__Task directions__
Exclude the pictures; give every entry again exactly as written.

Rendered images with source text
* * * * * * *

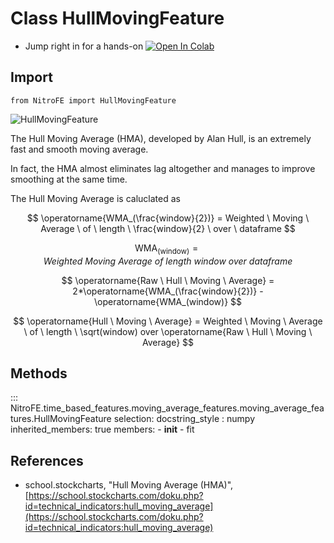 
# Class HullMovingFeature

* Jump right in for a hands-on [![Open In Colab](https://camo.githubusercontent.com/52feade06f2fecbf006889a904d221e6a730c194/68747470733a2f2f636f6c61622e72657365617263682e676f6f676c652e636f6d2f6173736574732f636f6c61622d62616467652e737667)](https://colab.research.google.com/drive/1LnKtew_FdhdivCWJSep_5H-3Aw5P-SxR?usp=sharing)


## Import
`
from NitroFE import HullMovingFeature
`

![HullMovingFeature](https://media.giphy.com/media/y9rdw8zH5dlYWBJkJI/giphy.gif)

The Hull Moving Average (HMA), developed by Alan Hull, is an extremely fast and smooth moving average.

In fact, the HMA almost eliminates lag altogether and manages to improve smoothing at the same time.

The Hull Moving Average is caluclated as

$$
\operatorname{WMA_(\frac{window}{2})} = Weighted \ Moving \ Average \ of \ length \ \frac{window}{2} \ over \ dataframe
$$

$$
\operatorname{WMA_(window)} = Weighted \ Moving \ Average \ of \ length \ window \ over \ dataframe
$$

$$
\operatorname{Raw \ Hull \ Moving \ Average} = 2*\operatorname{WMA_(\frac{window}{2})} - \operatorname{WMA_(window)}
$$

$$
\operatorname{Hull \ Moving \ Average} =  Weighted \ Moving \ Average \ of \ length \ \sqrt(window) over \operatorname{Raw \ Hull \ Moving \ Average}
$$

## Methods

::: NitroFE.time_based_features.moving_average_features.moving_average_features.HullMovingFeature
    selection:
        docstring_style : numpy
        inherited_members: true
        members:
        - __init__
        - fit

References
-----
* school.stockcharts, "Hull Moving Average (HMA)",
    [https://school.stockcharts.com/doku.php?id=technical_indicators:hull_moving_average](https://school.stockcharts.com/doku.php?id=technical_indicators:hull_moving_average)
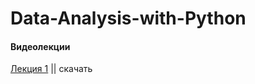 # Data-Analysis-with-Python

#### Видеолекции

[Лекция 1](https://www.youtube.com/watch?v=kxjr9OcxvlM&t=3429s) || скачать
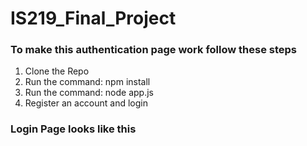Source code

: # IS219_Final_Project

### To make this authentication page work follow these steps
1. Clone the Repo
2. Run the command: npm install
3. Run the command: node app.js
4. Register an account and login 

### Login Page looks like this
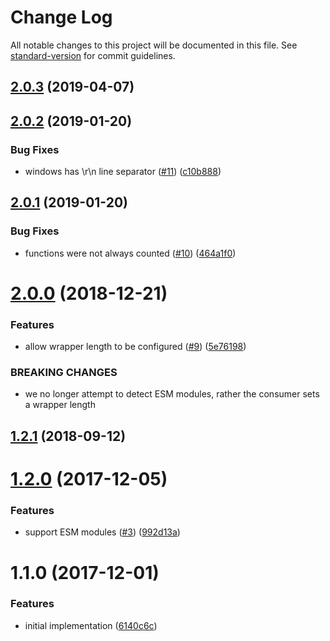 # Change Log

All notable changes to this project will be documented in this file. See [standard-version](https://github.com/conventional-changelog/standard-version) for commit guidelines.

## [2.0.3](https://github.com/bcoe/v8-to-istanbul/compare/v2.0.2...v2.0.3) (2019-04-07)



<a name="2.0.2"></a>
## [2.0.2](https://github.com/bcoe/v8-to-istanbul/compare/v2.0.1...v2.0.2) (2019-01-20)


### Bug Fixes

* windows has \r\n line separator ([#11](https://github.com/bcoe/v8-to-istanbul/issues/11)) ([c10b888](https://github.com/bcoe/v8-to-istanbul/commit/c10b888))



<a name="2.0.1"></a>
## [2.0.1](https://github.com/bcoe/v8-to-istanbul/compare/v2.0.0...v2.0.1) (2019-01-20)


### Bug Fixes

* functions were not always counted ([#10](https://github.com/bcoe/v8-to-istanbul/issues/10)) ([464a1f0](https://github.com/bcoe/v8-to-istanbul/commit/464a1f0))



<a name="2.0.0"></a>
# [2.0.0](https://github.com/bcoe/v8-to-istanbul/compare/v1.2.1...v2.0.0) (2018-12-21)


### Features

* allow wrapper length to be configured ([#9](https://github.com/bcoe/v8-to-istanbul/issues/9)) ([5e76198](https://github.com/bcoe/v8-to-istanbul/commit/5e76198))


### BREAKING CHANGES

* we no longer attempt to detect ESM modules, rather the consumer sets a wrapper length



<a name="1.2.1"></a>
## [1.2.1](https://github.com/bcoe/v8-to-istanbul/compare/v1.2.0...v1.2.1) (2018-09-12)



<a name="1.2.0"></a>
# [1.2.0](https://github.com/bcoe/v8-to-istanbul/compare/v1.1.0...v1.2.0) (2017-12-05)


### Features

* support ESM modules ([#3](https://github.com/bcoe/v8-to-istanbul/issues/3)) ([992d13a](https://github.com/bcoe/v8-to-istanbul/commit/992d13a))



<a name="1.1.0"></a>
# 1.1.0 (2017-12-01)


### Features

* initial implementation ([6140c6c](https://github.com/bcoe/v8-to-istanbul/commit/6140c6c))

* * * * * * *

__Written answer__
# Class HullMovingFeature

* Jump right in for a hands-on [![Open In Colab](https://camo.githubusercontent.com/52feade06f2fecbf006889a904d221e6a730c194/68747470733a2f2f636f6c61622e72657365617263682e676f6f676c652e636f6d2f6173736574732f636f6c61622d62616467652e737667)](https://colab.research.google.com/drive/1LnKtew_FdhdivCWJSep_5H-3Aw5P-SxR?usp=sharing)


## Import
`
from NitroFE import HullMovingFeature
`

![HullMovingFeature](https://media.giphy.com/media/y9rdw8zH5dlYWBJkJI/giphy.gif)

The Hull Moving Average (HMA), developed by Alan Hull, is an extremely fast and smooth moving average.

In fact, the HMA almost eliminates lag altogether and manages to improve smoothing at the same time.

The Hull Moving Average is caluclated as

$$
\operatorname{WMA_(\frac{window}{2})} = Weighted \ Moving \ Average \ of \ length \ \frac{window}{2} \ over \ dataframe
$$

$$
\operatorname{WMA_(window)} = Weighted \ Moving \ Average \ of \ length \ window \ over \ dataframe
$$

$$
\operatorname{Raw \ Hull \ Moving \ Average} = 2*\operatorname{WMA_(\frac{window}{2})} - \operatorname{WMA_(window)}
$$

$$
\operatorname{Hull \ Moving \ Average} =  Weighted \ Moving \ Average \ of \ length \ \sqrt(window) over \operatorname{Raw \ Hull \ Moving \ Average}
$$

## Methods

::: NitroFE.time_based_features.moving_average_features.moving_average_features.HullMovingFeature
    selection:
        docstring_style : numpy
        inherited_members: true
        members:
        - __init__
        - fit

References
-----
* school.stockcharts, "Hull Moving Average (HMA)",
    [https://school.stockcharts.com/doku.php?id=technical_indicators:hull_moving_average](https://school.stockcharts.com/doku.php?id=technical_indicators:hull_moving_average)
 # Data-Analysis-with-Python

#### Видеолекции

[Лекция 1](https://www.youtube.com/watch?v=kxjr9OcxvlM&t=3429s) || скачать
Source code

: # IS219_Final_Project

### To make this authentication page work follow these steps
1. Clone the Repo
2. Run the command: npm install
3. Run the command: node app.js
4. Register an account and login 

### Login Page looks like this
 # Change Log

All notable changes to this project will be documented in this file. See [standard-version](https://github.com/conventional-changelog/standard-version) for commit guidelines.

## [2.0.3](https://github.com/bcoe/v8-to-istanbul/compare/v2.0.2...v2.0.3) (2019-04-07)



<a name="2.0.2"></a>
## [2.0.2](https://github.com/bcoe/v8-to-istanbul/compare/v2.0.1...v2.0.2) (2019-01-20)


### Bug Fixes

* windows has \r\n line separator ([#11](https://github.com/bcoe/v8-to-istanbul/issues/11)) ([c10b888](https://github.com/bcoe/v8-to-istanbul/commit/c10b888))



<a name="2.0.1"></a>
## [2.0.1](https://github.com/bcoe/v8-to-istanbul/compare/v2.0.0...v2.0.1) (2019-01-20)


### Bug Fixes

* functions were not always counted ([#10](https://github.com/bcoe/v8-to-istanbul/issues/10)) ([464a1f0](https://github.com/bcoe/v8-to-istanbul/commit/464a1f0))



<a name="2.0.0"></a>
# [2.0.0](https://github.com/bcoe/v8-to-istanbul/compare/v1.2.1...v2.0.0) (2018-12-21)


### Features

* allow wrapper length to be configured ([#9](https://github.com/bcoe/v8-to-istanbul/issues/9)) ([5e76198](https://github.com/bcoe/v8-to-istanbul/commit/5e76198))


### BREAKING CHANGES

* we no longer attempt to detect ESM modules, rather the consumer sets a wrapper length



<a name="1.2.1"></a>
## [1.2.1](https://github.com/bcoe/v8-to-istanbul/compare/v1.2.0...v1.2.1) (2018-09-12)



<a name="1.2.0"></a>
# [1.2.0](https://github.com/bcoe/v8-to-istanbul/compare/v1.1.0...v1.2.0) (2017-12-05)


### Features

* support ESM modules ([#3](https://github.com/bcoe/v8-to-istanbul/issues/3)) ([992d13a](https://github.com/bcoe/v8-to-istanbul/commit/992d13a))



<a name="1.1.0"></a>
# 1.1.0 (2017-12-01)


### Features

* initial implementation ([6140c6c](https://github.com/bcoe/v8-to-istanbul/commit/6140c6c))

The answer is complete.